**What you should do:**
Reproduce the listing that follows, line for line.

START Data for review

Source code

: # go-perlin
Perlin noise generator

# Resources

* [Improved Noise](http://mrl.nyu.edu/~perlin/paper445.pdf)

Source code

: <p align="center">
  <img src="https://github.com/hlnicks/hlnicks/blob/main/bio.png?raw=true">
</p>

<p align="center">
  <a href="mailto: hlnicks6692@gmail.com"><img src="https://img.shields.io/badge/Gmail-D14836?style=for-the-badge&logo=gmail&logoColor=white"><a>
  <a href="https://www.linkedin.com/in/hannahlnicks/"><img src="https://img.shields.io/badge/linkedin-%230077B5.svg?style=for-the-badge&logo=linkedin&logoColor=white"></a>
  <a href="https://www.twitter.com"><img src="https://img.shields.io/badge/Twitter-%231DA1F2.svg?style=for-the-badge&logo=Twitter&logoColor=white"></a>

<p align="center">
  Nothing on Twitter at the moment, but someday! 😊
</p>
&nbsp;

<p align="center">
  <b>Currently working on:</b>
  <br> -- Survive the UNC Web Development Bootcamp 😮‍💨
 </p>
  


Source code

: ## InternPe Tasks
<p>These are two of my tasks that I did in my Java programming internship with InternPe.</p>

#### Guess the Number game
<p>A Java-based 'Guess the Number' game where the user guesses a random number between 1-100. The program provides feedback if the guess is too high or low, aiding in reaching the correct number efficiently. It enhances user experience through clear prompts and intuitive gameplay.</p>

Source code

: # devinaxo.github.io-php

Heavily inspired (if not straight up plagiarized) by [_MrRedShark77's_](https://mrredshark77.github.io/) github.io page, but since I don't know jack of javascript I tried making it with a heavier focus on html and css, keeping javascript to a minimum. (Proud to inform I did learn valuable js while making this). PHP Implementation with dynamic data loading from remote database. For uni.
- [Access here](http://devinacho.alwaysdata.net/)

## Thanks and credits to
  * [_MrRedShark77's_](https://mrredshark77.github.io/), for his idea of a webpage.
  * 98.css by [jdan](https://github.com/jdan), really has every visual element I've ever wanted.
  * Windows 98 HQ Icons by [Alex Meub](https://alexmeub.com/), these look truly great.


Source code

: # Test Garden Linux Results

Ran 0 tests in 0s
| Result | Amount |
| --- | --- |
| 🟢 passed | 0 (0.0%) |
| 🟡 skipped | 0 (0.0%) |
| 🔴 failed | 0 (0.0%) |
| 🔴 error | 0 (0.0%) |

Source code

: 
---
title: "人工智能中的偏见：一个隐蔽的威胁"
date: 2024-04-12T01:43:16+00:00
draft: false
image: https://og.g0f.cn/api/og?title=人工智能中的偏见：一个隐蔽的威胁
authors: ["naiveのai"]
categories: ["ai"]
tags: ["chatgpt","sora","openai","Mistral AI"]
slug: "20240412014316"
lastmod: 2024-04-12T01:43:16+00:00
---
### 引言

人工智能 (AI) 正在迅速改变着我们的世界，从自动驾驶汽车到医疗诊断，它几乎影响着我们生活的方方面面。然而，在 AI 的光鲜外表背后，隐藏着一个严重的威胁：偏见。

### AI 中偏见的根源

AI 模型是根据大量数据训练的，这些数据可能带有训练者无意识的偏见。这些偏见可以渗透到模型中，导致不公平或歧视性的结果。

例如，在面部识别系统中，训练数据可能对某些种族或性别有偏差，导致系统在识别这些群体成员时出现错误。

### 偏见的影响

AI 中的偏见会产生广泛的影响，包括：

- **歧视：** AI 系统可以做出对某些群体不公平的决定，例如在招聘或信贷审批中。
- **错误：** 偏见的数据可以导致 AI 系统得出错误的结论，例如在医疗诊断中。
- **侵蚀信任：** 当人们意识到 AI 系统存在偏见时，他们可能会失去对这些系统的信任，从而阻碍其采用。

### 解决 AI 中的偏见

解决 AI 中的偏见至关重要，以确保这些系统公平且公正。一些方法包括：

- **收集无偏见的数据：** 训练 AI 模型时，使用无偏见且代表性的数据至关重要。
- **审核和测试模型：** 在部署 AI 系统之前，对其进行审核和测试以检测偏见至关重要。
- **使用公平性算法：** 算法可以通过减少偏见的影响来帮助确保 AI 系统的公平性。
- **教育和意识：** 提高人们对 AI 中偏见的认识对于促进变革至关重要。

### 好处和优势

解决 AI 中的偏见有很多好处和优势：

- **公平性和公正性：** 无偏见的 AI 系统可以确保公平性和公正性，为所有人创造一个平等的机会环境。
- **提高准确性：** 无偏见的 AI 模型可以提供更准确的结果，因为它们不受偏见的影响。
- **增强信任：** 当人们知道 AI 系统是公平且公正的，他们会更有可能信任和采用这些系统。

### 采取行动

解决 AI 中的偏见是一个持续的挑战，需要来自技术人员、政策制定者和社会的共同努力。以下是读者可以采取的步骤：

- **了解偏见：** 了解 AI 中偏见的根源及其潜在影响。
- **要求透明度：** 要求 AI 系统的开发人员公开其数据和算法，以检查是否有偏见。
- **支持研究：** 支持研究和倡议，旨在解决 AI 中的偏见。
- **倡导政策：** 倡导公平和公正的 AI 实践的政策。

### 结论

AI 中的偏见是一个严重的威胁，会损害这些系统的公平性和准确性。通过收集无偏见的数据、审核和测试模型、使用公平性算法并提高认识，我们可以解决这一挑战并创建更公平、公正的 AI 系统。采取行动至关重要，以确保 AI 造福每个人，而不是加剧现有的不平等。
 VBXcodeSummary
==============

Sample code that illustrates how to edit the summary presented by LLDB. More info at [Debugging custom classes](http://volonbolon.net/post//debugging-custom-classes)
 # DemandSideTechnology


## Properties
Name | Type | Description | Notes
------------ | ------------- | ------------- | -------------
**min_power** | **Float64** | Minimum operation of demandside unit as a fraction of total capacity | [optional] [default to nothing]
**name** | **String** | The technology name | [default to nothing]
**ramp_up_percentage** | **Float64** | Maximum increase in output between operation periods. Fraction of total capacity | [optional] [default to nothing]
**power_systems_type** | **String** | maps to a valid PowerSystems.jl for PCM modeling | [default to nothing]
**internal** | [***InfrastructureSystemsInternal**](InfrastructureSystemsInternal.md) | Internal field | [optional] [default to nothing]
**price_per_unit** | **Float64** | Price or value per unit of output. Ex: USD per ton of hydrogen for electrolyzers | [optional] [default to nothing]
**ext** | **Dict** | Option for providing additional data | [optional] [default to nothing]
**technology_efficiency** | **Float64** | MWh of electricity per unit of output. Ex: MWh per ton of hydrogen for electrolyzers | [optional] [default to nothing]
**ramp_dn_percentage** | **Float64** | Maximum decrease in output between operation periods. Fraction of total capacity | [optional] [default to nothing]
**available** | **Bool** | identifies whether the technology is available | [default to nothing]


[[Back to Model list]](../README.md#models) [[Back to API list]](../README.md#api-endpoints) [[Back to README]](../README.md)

END Data for review

**Response to this exercise:**
Source code

: # go-perlin
Perlin noise generator

# Resources

* [Improved Noise](http://mrl.nyu.edu/~perlin/paper445.pdf)

Source code

: <p align="center">
  <img src="https://github.com/hlnicks/hlnicks/blob/main/bio.png?raw=true">
</p>

<p align="center">
  <a href="mailto: hlnicks6692@gmail.com"><img src="https://img.shields.io/badge/Gmail-D14836?style=for-the-badge&logo=gmail&logoColor=white"><a>
  <a href="https://www.linkedin.com/in/hannahlnicks/"><img src="https://img.shields.io/badge/linkedin-%230077B5.svg?style=for-the-badge&logo=linkedin&logoColor=white"></a>
  <a href="https://www.twitter.com"><img src="https://img.shields.io/badge/Twitter-%231DA1F2.svg?style=for-the-badge&logo=Twitter&logoColor=white"></a>

<p align="center">
  Nothing on Twitter at the moment, but someday! 😊
</p>
&nbsp;

<p align="center">
  <b>Currently working on:</b>
  <br> -- Survive the UNC Web Development Bootcamp 😮‍💨
 </p>
  


Source code

: ## InternPe Tasks
<p>These are two of my tasks that I did in my Java programming internship with InternPe.</p>

#### Guess the Number game
<p>A Java-based 'Guess the Number' game where the user guesses a random number between 1-100. The program provides feedback if the guess is too high or low, aiding in reaching the correct number efficiently. It enhances user experience through clear prompts and intuitive gameplay.</p>

Source code

: # devinaxo.github.io-php

Heavily inspired (if not straight up plagiarized) by [_MrRedShark77's_](https://mrredshark77.github.io/) github.io page, but since I don't know jack of javascript I tried making it with a heavier focus on html and css, keeping javascript to a minimum. (Proud to inform I did learn valuable js while making this). PHP Implementation with dynamic data loading from remote database. For uni.
- [Access here](http://devinacho.alwaysdata.net/)

## Thanks and credits to
  * [_MrRedShark77's_](https://mrredshark77.github.io/), for his idea of a webpage.
  * 98.css by [jdan](https://github.com/jdan), really has every visual element I've ever wanted.
  * Windows 98 HQ Icons by [Alex Meub](https://alexmeub.com/), these look truly great.


Source code

: # Test Garden Linux Results

Ran 0 tests in 0s
| Result | Amount |
| --- | --- |
| 🟢 passed | 0 (0.0%) |
| 🟡 skipped | 0 (0.0%) |
| 🔴 failed | 0 (0.0%) |
| 🔴 error | 0 (0.0%) |

Source code

: 
---
title: "人工智能中的偏见：一个隐蔽的威胁"
date: 2024-04-12T01:43:16+00:00
draft: false
image: https://og.g0f.cn/api/og?title=人工智能中的偏见：一个隐蔽的威胁
authors: ["naiveのai"]
categories: ["ai"]
tags: ["chatgpt","sora","openai","Mistral AI"]
slug: "20240412014316"
lastmod: 2024-04-12T01:43:16+00:00
---
### 引言

人工智能 (AI) 正在迅速改变着我们的世界，从自动驾驶汽车到医疗诊断，它几乎影响着我们生活的方方面面。然而，在 AI 的光鲜外表背后，隐藏着一个严重的威胁：偏见。

### AI 中偏见的根源

AI 模型是根据大量数据训练的，这些数据可能带有训练者无意识的偏见。这些偏见可以渗透到模型中，导致不公平或歧视性的结果。

例如，在面部识别系统中，训练数据可能对某些种族或性别有偏差，导致系统在识别这些群体成员时出现错误。

### 偏见的影响

AI 中的偏见会产生广泛的影响，包括：

- **歧视：** AI 系统可以做出对某些群体不公平的决定，例如在招聘或信贷审批中。
- **错误：** 偏见的数据可以导致 AI 系统得出错误的结论，例如在医疗诊断中。
- **侵蚀信任：** 当人们意识到 AI 系统存在偏见时，他们可能会失去对这些系统的信任，从而阻碍其采用。

### 解决 AI 中的偏见

解决 AI 中的偏见至关重要，以确保这些系统公平且公正。一些方法包括：

- **收集无偏见的数据：** 训练 AI 模型时，使用无偏见且代表性的数据至关重要。
- **审核和测试模型：** 在部署 AI 系统之前，对其进行审核和测试以检测偏见至关重要。
- **使用公平性算法：** 算法可以通过减少偏见的影响来帮助确保 AI 系统的公平性。
- **教育和意识：** 提高人们对 AI 中偏见的认识对于促进变革至关重要。

### 好处和优势

解决 AI 中的偏见有很多好处和优势：

- **公平性和公正性：** 无偏见的 AI 系统可以确保公平性和公正性，为所有人创造一个平等的机会环境。
- **提高准确性：** 无偏见的 AI 模型可以提供更准确的结果，因为它们不受偏见的影响。
- **增强信任：** 当人们知道 AI 系统是公平且公正的，他们会更有可能信任和采用这些系统。

### 采取行动

解决 AI 中的偏见是一个持续的挑战，需要来自技术人员、政策制定者和社会的共同努力。以下是读者可以采取的步骤：

- **了解偏见：** 了解 AI 中偏见的根源及其潜在影响。
- **要求透明度：** 要求 AI 系统的开发人员公开其数据和算法，以检查是否有偏见。
- **支持研究：** 支持研究和倡议，旨在解决 AI 中的偏见。
- **倡导政策：** 倡导公平和公正的 AI 实践的政策。

### 结论

AI 中的偏见是一个严重的威胁，会损害这些系统的公平性和准确性。通过收集无偏见的数据、审核和测试模型、使用公平性算法并提高认识，我们可以解决这一挑战并创建更公平、公正的 AI 系统。采取行动至关重要，以确保 AI 造福每个人，而不是加剧现有的不平等。
 VBXcodeSummary
==============

Sample code that illustrates how to edit the summary presented by LLDB. More info at [Debugging custom classes](http://volonbolon.net/post//debugging-custom-classes)
 # DemandSideTechnology


## Properties
Name | Type | Description | Notes
------------ | ------------- | ------------- | -------------
**min_power** | **Float64** | Minimum operation of demandside unit as a fraction of total capacity | [optional] [default to nothing]
**name** | **String** | The technology name | [default to nothing]
**ramp_up_percentage** | **Float64** | Maximum increase in output between operation periods. Fraction of total capacity | [optional] [default to nothing]
**power_systems_type** | **String** | maps to a valid PowerSystems.jl for PCM modeling | [default to nothing]
**internal** | [***InfrastructureSystemsInternal**](InfrastructureSystemsInternal.md) | Internal field | [optional] [default to nothing]
**price_per_unit** | **Float64** | Price or value per unit of output. Ex: USD per ton of hydrogen for electrolyzers | [optional] [default to nothing]
**ext** | **Dict** | Option for providing additional data | [optional] [default to nothing]
**technology_efficiency** | **Float64** | MWh of electricity per unit of output. Ex: MWh per ton of hydrogen for electrolyzers | [optional] [default to nothing]
**ramp_dn_percentage** | **Float64** | Maximum decrease in output between operation periods. Fraction of total capacity | [optional] [default to nothing]
**available** | **Bool** | identifies whether the technology is available | [default to nothing]


[[Back to Model list]](../README.md#models) [[Back to API list]](../README.md#api-endpoints) [[Back to README]](../README.md)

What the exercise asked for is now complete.